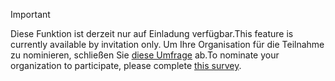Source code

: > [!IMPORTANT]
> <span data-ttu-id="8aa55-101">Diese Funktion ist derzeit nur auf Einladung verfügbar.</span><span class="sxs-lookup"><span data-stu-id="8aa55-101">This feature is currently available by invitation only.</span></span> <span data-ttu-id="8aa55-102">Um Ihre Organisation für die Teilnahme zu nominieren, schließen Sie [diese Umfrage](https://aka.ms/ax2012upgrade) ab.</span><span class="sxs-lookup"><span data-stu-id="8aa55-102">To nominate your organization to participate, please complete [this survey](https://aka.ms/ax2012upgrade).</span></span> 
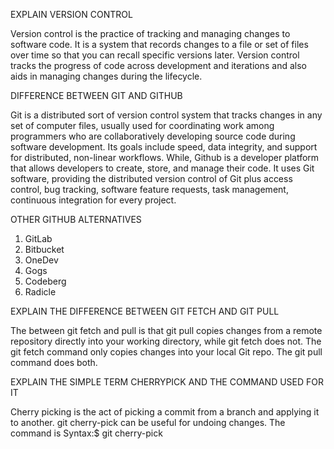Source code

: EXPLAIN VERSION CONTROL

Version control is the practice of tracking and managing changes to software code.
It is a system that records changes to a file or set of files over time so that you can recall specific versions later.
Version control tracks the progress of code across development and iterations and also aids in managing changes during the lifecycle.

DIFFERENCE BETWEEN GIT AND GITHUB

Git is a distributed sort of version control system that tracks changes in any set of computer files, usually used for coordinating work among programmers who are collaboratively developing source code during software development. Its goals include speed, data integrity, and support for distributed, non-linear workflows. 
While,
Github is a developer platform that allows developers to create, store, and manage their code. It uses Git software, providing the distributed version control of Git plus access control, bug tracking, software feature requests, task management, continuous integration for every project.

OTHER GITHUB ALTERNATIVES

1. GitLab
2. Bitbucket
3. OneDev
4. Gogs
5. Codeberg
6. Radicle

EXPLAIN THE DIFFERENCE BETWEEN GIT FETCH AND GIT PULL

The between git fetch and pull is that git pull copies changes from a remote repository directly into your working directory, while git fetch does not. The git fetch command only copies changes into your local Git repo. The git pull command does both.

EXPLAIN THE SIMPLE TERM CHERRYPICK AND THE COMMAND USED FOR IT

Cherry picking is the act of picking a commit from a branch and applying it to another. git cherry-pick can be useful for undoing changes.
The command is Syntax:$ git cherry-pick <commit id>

...

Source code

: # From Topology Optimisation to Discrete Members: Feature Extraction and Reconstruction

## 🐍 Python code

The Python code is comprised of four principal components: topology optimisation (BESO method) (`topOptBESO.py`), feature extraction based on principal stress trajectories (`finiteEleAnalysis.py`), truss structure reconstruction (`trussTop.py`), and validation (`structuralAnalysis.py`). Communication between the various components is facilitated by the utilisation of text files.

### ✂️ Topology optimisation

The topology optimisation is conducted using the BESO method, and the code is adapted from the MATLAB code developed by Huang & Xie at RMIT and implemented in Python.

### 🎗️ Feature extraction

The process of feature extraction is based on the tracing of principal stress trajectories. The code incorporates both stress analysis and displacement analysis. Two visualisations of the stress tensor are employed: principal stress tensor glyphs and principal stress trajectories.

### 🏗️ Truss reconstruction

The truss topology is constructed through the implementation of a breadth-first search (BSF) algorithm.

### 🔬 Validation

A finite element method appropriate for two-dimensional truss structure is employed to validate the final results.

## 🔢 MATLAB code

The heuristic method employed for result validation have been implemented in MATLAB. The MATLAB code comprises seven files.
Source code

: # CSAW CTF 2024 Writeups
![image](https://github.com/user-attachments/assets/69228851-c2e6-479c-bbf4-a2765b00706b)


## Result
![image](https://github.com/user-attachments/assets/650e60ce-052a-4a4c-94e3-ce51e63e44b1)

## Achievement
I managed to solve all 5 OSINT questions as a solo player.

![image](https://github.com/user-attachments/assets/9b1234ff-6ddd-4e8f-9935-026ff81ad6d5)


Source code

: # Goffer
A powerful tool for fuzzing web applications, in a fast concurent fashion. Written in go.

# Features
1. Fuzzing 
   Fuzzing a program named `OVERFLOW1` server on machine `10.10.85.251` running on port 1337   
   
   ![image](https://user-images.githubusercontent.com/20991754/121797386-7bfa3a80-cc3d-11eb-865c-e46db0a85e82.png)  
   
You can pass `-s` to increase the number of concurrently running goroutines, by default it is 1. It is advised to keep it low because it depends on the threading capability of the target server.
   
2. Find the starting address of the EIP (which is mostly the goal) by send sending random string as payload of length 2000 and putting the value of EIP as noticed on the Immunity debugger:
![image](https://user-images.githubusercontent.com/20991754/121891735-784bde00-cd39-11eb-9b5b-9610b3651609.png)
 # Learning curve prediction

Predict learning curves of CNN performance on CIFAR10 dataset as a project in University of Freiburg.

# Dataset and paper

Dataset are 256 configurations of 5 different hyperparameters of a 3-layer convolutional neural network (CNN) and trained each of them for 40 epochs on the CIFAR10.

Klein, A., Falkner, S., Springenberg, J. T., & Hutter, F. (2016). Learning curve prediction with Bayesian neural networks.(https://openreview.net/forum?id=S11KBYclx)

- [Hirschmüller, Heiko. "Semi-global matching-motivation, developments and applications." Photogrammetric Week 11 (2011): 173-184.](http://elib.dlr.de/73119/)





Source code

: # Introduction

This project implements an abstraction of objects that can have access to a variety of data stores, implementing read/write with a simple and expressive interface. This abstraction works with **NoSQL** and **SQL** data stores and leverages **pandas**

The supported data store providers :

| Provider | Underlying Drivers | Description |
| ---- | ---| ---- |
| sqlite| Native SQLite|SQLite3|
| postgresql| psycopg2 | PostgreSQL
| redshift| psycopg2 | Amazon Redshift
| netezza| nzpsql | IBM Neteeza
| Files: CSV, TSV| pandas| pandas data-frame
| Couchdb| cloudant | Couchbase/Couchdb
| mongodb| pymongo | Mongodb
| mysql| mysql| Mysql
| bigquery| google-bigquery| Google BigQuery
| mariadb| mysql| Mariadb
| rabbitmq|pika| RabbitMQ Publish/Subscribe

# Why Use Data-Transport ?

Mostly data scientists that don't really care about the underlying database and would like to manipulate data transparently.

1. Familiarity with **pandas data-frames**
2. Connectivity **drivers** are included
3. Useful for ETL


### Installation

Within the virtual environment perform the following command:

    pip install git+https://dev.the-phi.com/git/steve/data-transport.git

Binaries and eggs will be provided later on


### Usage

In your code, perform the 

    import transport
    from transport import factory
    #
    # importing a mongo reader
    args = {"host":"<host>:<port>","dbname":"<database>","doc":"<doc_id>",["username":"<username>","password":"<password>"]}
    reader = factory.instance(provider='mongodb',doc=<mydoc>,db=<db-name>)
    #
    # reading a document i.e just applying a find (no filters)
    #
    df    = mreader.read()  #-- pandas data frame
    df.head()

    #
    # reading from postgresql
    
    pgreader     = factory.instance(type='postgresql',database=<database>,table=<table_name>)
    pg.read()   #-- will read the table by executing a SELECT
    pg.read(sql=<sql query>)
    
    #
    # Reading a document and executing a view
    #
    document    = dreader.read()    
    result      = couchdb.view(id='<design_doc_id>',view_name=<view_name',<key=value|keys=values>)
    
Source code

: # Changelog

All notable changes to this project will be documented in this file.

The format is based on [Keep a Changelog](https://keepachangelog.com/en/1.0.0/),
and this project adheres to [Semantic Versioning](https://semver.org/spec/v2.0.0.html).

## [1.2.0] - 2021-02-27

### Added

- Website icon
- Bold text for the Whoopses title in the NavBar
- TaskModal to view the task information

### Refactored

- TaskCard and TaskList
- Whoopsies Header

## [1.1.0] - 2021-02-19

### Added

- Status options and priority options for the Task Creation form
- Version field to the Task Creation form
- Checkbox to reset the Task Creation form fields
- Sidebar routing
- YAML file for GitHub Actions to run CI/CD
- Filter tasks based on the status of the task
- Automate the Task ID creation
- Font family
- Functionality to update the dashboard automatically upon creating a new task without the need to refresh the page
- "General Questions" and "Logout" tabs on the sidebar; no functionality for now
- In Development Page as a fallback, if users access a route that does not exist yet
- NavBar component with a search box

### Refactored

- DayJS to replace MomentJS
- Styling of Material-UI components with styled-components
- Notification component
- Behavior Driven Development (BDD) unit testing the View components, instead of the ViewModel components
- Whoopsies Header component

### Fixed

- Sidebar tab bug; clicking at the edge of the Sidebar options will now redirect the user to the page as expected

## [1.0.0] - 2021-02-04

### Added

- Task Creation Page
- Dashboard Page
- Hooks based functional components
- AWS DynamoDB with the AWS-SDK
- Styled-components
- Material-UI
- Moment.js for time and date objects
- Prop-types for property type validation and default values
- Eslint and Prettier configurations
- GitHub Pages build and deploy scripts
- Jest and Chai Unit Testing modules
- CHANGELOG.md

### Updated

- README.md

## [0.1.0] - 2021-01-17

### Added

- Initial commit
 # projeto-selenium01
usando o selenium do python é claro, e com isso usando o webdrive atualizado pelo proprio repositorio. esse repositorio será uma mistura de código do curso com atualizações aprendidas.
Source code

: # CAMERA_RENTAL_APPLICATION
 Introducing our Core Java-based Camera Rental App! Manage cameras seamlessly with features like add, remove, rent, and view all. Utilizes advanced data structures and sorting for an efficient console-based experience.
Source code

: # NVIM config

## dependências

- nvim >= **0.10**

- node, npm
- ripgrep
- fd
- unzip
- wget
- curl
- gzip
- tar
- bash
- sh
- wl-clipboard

## Problem requirements
Work through the records line by line and tally those that include the word "pandas". Give the number alone.

## Exercise solution
4